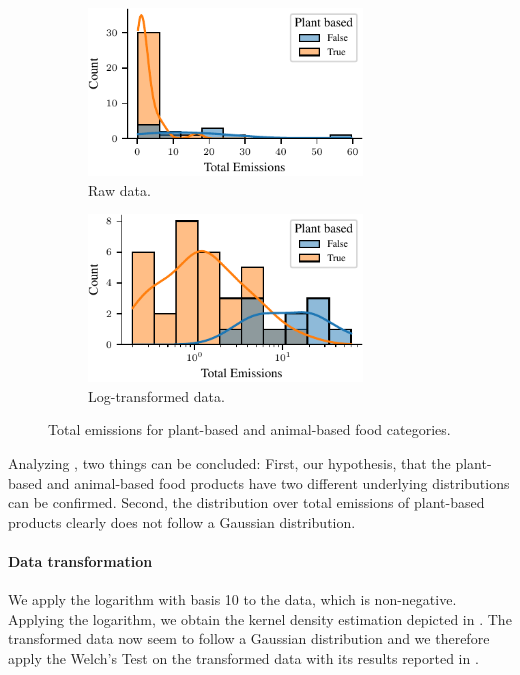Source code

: \documentclass{article}
\begin{document}
\begin{figure}[h]
  \centering
  \begin{subfigure}[b]{0.49\textwidth}
    \centering
    \includegraphics[width=0.8\textwidth]{figures/emissions.pdf}
    \caption{Raw data.}
    \label{fig:emissions}
  \end{subfigure}%
  \hfill
  \begin{subfigure}[b]{0.49\textwidth}
    \centering
    \includegraphics[width=0.8\textwidth]{figures/emissions-log.pdf}
    \caption{Log-transformed data.}
    \label{fig:emissions-log}
  \end{subfigure}
  \caption{Total emissions for plant-based and animal-based food categories.}
  \label{fig:emissions}
\end{figure}

Analyzing , two things can be concluded: First, our hypothesis, that the plant-based and animal-based food products have two different underlying distributions can be confirmed. Second, the distribution over total emissions of plant-based products clearly does not follow a Gaussian distribution. 

\paragraph*{Data transformation}
We apply the logarithm with basis 10 to the data, which is non-negative. Applying the logarithm, we obtain the kernel density estimation depicted in .
The transformed data now seem to follow a  Gaussian distribution and we therefore apply the Welch's Test on the transformed data with its results reported in .
\end{document}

What needs to be done
In the copy, include every entry above exactly and leave out each picture.

The completed task
Source code

: \documentclass{article}
\begin{document}
\begin{figure}[h]
  \centering
  \begin{subfigure}[b]{0.49\textwidth}
    \centering
    \includegraphics[width=0.8\textwidth]{figures/emissions.pdf}
    \caption{Raw data.}
    \label{fig:emissions}
  \end{subfigure}%
  \hfill
  \begin{subfigure}[b]{0.49\textwidth}
    \centering
    \includegraphics[width=0.8\textwidth]{figures/emissions-log.pdf}
    \caption{Log-transformed data.}
    \label{fig:emissions-log}
  \end{subfigure}
  \caption{Total emissions for plant-based and animal-based food categories.}
  \label{fig:emissions}
\end{figure}

Analyzing , two things can be concluded: First, our hypothesis, that the plant-based and animal-based food products have two different underlying distributions can be confirmed. Second, the distribution over total emissions of plant-based products clearly does not follow a Gaussian distribution. 

\paragraph*{Data transformation}
We apply the logarithm with basis 10 to the data, which is non-negative. Applying the logarithm, we obtain the kernel density estimation depicted in .
The transformed data now seem to follow a  Gaussian distribution and we therefore apply the Welch's Test on the transformed data with its results reported in .
\end{document}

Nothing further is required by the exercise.